Data records:

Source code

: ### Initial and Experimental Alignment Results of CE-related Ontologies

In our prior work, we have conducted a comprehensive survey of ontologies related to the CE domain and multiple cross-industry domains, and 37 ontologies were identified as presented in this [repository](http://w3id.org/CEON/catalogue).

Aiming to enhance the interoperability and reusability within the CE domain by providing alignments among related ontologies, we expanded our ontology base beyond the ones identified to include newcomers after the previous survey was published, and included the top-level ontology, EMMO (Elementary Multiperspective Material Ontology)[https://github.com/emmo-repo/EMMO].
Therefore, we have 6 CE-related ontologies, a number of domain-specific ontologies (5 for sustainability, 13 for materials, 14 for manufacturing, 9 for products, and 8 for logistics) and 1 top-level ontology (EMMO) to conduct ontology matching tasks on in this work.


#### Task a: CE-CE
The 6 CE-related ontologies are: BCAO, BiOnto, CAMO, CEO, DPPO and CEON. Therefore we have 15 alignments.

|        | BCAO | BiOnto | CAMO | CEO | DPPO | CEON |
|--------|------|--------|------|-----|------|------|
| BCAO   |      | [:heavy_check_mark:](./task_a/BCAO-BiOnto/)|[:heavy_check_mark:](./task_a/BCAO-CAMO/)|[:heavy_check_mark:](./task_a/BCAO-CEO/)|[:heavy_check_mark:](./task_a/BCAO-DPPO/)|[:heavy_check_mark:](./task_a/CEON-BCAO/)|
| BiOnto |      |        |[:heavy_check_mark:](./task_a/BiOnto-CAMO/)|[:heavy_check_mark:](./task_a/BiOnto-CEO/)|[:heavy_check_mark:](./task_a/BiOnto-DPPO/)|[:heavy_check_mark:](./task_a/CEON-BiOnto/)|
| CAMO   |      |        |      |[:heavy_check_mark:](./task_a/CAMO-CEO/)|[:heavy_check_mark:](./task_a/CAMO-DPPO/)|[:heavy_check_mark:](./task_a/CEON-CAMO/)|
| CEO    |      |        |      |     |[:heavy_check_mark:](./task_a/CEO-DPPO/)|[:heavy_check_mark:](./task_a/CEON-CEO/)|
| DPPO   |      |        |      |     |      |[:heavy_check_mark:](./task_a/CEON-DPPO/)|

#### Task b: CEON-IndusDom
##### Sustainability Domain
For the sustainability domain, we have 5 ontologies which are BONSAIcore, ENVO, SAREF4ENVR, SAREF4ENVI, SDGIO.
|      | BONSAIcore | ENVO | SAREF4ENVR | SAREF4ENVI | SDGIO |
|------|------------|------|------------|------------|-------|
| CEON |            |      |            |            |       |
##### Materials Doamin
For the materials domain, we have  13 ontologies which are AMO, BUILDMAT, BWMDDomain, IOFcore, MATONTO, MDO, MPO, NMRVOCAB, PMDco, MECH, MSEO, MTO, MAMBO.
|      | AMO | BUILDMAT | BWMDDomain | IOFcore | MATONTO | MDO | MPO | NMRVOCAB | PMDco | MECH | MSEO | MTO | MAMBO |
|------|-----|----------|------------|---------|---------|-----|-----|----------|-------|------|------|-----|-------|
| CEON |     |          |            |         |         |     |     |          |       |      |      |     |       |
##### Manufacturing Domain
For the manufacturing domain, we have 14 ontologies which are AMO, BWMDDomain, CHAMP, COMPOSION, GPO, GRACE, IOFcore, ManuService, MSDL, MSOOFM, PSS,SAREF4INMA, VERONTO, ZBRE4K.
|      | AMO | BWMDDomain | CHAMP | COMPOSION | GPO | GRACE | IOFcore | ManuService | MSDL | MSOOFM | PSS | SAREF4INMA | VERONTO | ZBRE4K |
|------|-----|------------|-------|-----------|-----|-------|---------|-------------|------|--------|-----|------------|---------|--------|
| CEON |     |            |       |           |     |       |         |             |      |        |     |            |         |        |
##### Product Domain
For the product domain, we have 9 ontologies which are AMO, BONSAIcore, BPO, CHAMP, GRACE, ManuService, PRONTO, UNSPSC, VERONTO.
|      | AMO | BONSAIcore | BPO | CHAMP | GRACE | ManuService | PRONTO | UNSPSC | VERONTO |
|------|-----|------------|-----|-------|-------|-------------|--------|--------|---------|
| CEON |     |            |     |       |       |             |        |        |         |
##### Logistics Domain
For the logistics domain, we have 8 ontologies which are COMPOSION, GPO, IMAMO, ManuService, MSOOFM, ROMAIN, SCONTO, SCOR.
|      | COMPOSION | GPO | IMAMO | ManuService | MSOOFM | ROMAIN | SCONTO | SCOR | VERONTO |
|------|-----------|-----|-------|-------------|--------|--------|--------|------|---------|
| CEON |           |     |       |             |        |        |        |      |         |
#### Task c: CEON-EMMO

Exercise description: Look through the entries above and say how many lines hold the word "ROMAIN", giving the number alone.

Output for this exercise: 2